ロックがもはや音楽とはいえない状況に追い込まれ、ただファッションや風俗化したパンク・ロックの時代になった。1970年代半ばからにはロックは世界中にひろまり、巨万の富を築いた世界的スターが続出するなかで、看板の「反抗」自体が滑稽化した。ステレオタイプの退屈さはまさに反革命であった。その風潮に抗するなかに、手作り(DIY)のガレージ・ロックや「ストリート・ロック」を「パンク・ロック」と命名したのが1975年であった。日本でも「一世風靡」のストリートダンスが出始めた頃だ。パンク・ロックの場合要求される音楽的技術はそれほど高級ではなく、誰でも参加できた。ロックという大きな物語を終焉させたポストモダニズムと捉えられる。イギリスで生まれた「イングリッシュ・パンク」の代表であるセックス・ピストルズはマルクス的反体制的姿勢で現れ、前衛的な運動の「シュールレアリズム」の影響を受けていた。「ジャマイカのレゲエ」に対して、パンクは「白人のレゲエ」といわれた。1978年セックス・ピストルズの解散後はパンク・ロックは多様化し、ナチ・パンクから無政府主義パンクまでまるで政治の右から左へのオンパレードとなった。1980年初頭から左翼的政治メッセージのパンクを「ハードコア」と称した。彼らはスキンヘッドで刺青をしピアスをしたり、自分の体を加工していた。パンクのメッカはイギリスにありとしてアメリカのミュージシャンは模倣をし、シアトルではことさらパンクロックをより激しく演奏するスタイルを生み、汚いという意味の「グランジ」という名で呼ばれた。路上生活者のパンクを「ガター・パンクス」と呼んだ。1980年代は世界の政治主調が新保守主義(レーガン・サッチャリズム)となって、反社会的なパンクは停滞した。「社会の脅威」とか「市民の悪魔」といって、公権力とメデァはパンクを抑圧した。反社会的スタイルもポーズなのか、評論家はパンクは階級ではなく芸術スタイルであるとした。パンクとファッションは切り離せない。パンクを音楽ジャンルにおける差別化の一形式とし、そうした差別化において衣裳や髪型(モヒカン刈り)などのファッションがパンクの象徴として機能した。
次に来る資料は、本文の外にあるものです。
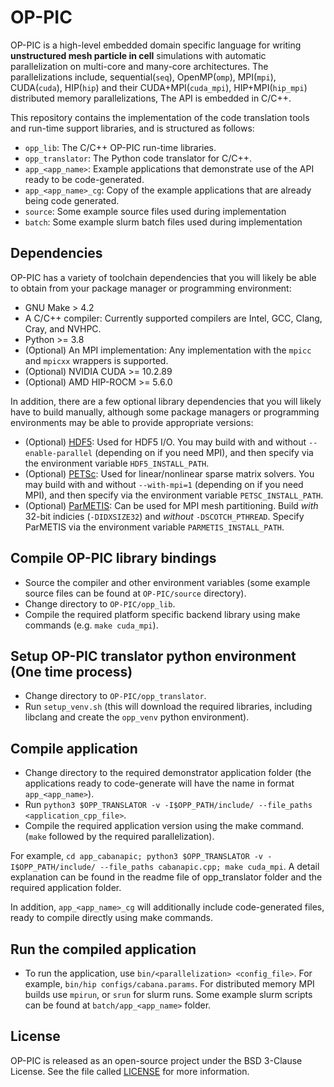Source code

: # OP-PIC
OP-PIC is a high-level embedded domain specific language for writing **unstructured mesh particle in cell** simulations with automatic parallelization on multi-core and many-core architectures. The parallelizations include, sequential(`seq`), OpenMP(`omp`), MPI(`mpi`), CUDA(`cuda`), HIP(`hip`) and their CUDA+MPI(`cuda_mpi`), HIP+MPI(`hip_mpi`) distributed memory parallelizations, The API is embedded in C/C++.

This repository contains the implementation of the code translation tools and run-time support libraries, and is structured as follows:
 * `opp_lib`: The C/C++ OP-PIC run-time libraries.
 * `opp_translator`: The Python code translator for C/C++.
 * `app_<app_name>`: Example applications that demonstrate use of the API ready to be code-generated.
 * `app_<app_name>_cg`: Copy of the example applications that are already being code generated. 
 * `source`: Some example source files used during implementation
 * `batch`: Some example slurm batch files used during implementation

## Dependencies
OP-PIC has a variety of toolchain dependencies that you will likely be able to obtain from your package manager or programming environment:
 * GNU Make > 4.2
 * A C/C++ compiler: Currently supported compilers are Intel, GCC, Clang, Cray, and NVHPC.
 * Python >= 3.8
 * (Optional) An MPI implementation: Any implementation with the `mpicc` and `mpicxx` wrappers is supported.
 * (Optional) NVIDIA CUDA >= 10.2.89
 * (Optional) AMD HIP-ROCM >= 5.6.0

In addition, there are a few optional library dependencies that you will likely have to build manually, although some package managers or programming environments may be able to provide appropriate versions:
 * (Optional) [HDF5](https://www.hdfgroup.org/solutions/hdf5/): Used for HDF5 I/O. You may build with and without `--enable-parallel` (depending on if you need MPI), and then specify via the environment variable `HDF5_INSTALL_PATH`.
* (Optional) [PETSc](https://petsc.org/release/install/download/): Used for linear/nonlinear sparse matrix solvers. You may build with and without `--with-mpi=1` (depending on if you need MPI), and then specify via the environment variable `PETSC_INSTALL_PATH`.
 * (Optional) [ParMETIS](http://glaros.dtc.umn.edu/gkhome/metis/parmetis/overview): Can be used for MPI mesh partitioning. Build *with* 32-bit indicies (`-DIDXSIZE32`) and *without* `-DSCOTCH_PTHREAD`. Specify ParMETIS via the environment variable `PARMETIS_INSTALL_PATH`.

## Compile OP-PIC library bindings
 * Source the compiler and other environment variables (some example source files can be found at `OP-PIC/source` directory).
 * Change directory to `OP-PIC/opp_lib`.
 * Compile the required platform specific backend library using make commands (e.g. `make cuda_mpi`).

## Setup OP-PIC translator python environment (One time process)
 * Change directory to `OP-PIC/opp_translator`.
 * Run `setup_venv.sh` (this will download the required libraries, including libclang and create the `opp_venv` python environment).

## Compile application
 * Change directory to the required demonstrator application folder (the applications ready to code-generate will have the name in  format `app_<app_name>`).
 * Run `python3 $OPP_TRANSLATOR -v -I$OPP_PATH/include/ --file_paths <application_cpp_file>`. 
 * Compile the required application version using the make command. (`make` followed by the required parallelization). 
 
 For example, `cd app_cabanapic; python3 $OPP_TRANSLATOR -v -I$OPP_PATH/include/ --file_paths cabanapic.cpp; make cuda_mpi`.
 A detail explanation can be found in the readme file of opp_translator folder and the required application folder.
 
 In addition, `app_<app_name>_cg` will additionally include code-generated files, ready to compile directly using make commands.

## Run the compiled application
 * To run the application, use `bin/<parallelization> <config_file>`. For example, `bin/hip configs/cabana.params`. For distributed memory MPI builds use `mpirun`, or `srun` for slurm runs. Some example slurm scripts can be found at `batch/app_<app_name>` folder.

## License 
OP-PIC is released as an open-source project under the BSD 3-Clause License. See the file called [LICENSE](https://github.com/OP-DSL/OP-PIC/blob/main/LICENSE) for more information.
パンクは抵抗だったのだろうか、ファッションだったのだろうか。

レゲエ

レゲエの発祥地ジャマイカはスペイン人によって原住民アラワク人が完全に虐殺されて消滅し、代わってイギリスの植民地時代にプランテーションの労働力としてアフリカの黒人奴隷100万人が入植した。1834年にジャマイカの奴隷制は廃止された、サトウキビに代わる産業としてボーキサイト採掘と精錬、およびコーヒー栽培が主となった。1930年ごろ祖国エチオピアへの帰還思想「ラスタファリアニズム」がレゲエの思想背景をなしたことは無視できない。アフリカにおけるキリスト教はアメリカに上陸して「アフロ・キリスト教」となり、貧困層の失業状態とマリファナと密接な結びつきが生まれた。1970年ごろ宗教運動と政治運動となった「ラスタファリアニズム」が世間に注目され、髪を切らないで絡まったドレッド・ロックスという髪型もあいまって都市の若者が「ラスタファリアニズム」に染まっていった。音楽運動としては、アフリカ的なものへの回帰現象が積極的に求められ、「ブール」という太鼓音楽に手が加えられた。ジャズやブルースの影響を受けてカウント・オジーは1959年「スカ」というバンドを結成した。「サウンドシステム」という移動型ディスコで激しいリズム音楽が誕生した。1972年ジャマイカの政治情勢は黒人人権運動を選挙に組み込んだ人民国家党が勝利し、音楽という文化的要素を巧に前面に出して、人々のアイデンティティを作り上げる政治戦略は功をそうしたようだ。レゲエとは「ぼろぼろ」という意味で政治的メッセージ性を強調した音楽となった。「ラスタファリアニズム」とレゲエは人民国家党の衰退と運命をともにした。レゲエのシンボルであったボブ・マーレィが1981年に死亡するとレゲエの政治的季節も終った。社会的不平等への異議申し立ての一つの表現形態として、イギリスでもカリブ海出身者の「ルード・ボーイ」がレゲエやスカを広め、白人ロックファンが興味を示して、「ブルテッシュ・スキンヘッド」もレゲエを真似しだした。

モータウンとヒップホップ

ファンクとR&B以降の黒人音楽を見て行こう。黒人音楽のレコード会社にデトロイトの「モータウン」がある。モータウンが生んだ歌手には、スティービー・ワンダー、ダイアナ・ロス、マイケル・ジャクソンなどミリオンセラーの歌手が名を連ねる。デトロイトの自動車産業を支えたのは人口の8割をしめる黒人であった。ゴーディーの興したモータウンレコードの目的は、黒人公民権運動に積極的に参加することであった。音楽だけでなく黒人政治活動家のスピーチをレコードにして黒人のコミュニティの結束に貢献した。黒人が経済力をつけることもモータウンの目的の一つである。モータウンの戦略は自動車産業と相互補完的であった。カーラジオのスタイルを生み出した。そしてテレビ産業への進出もモータウンの戦略であった。ところが黒人人権運動はマルコムXの暗殺、キング牧師の暗殺と暴動によりデトロイトでは政治的緊張が高まった。このような時機、モータウンはテレビと映画産業への進出を図ってデトロイトからロスへ本社を移転した。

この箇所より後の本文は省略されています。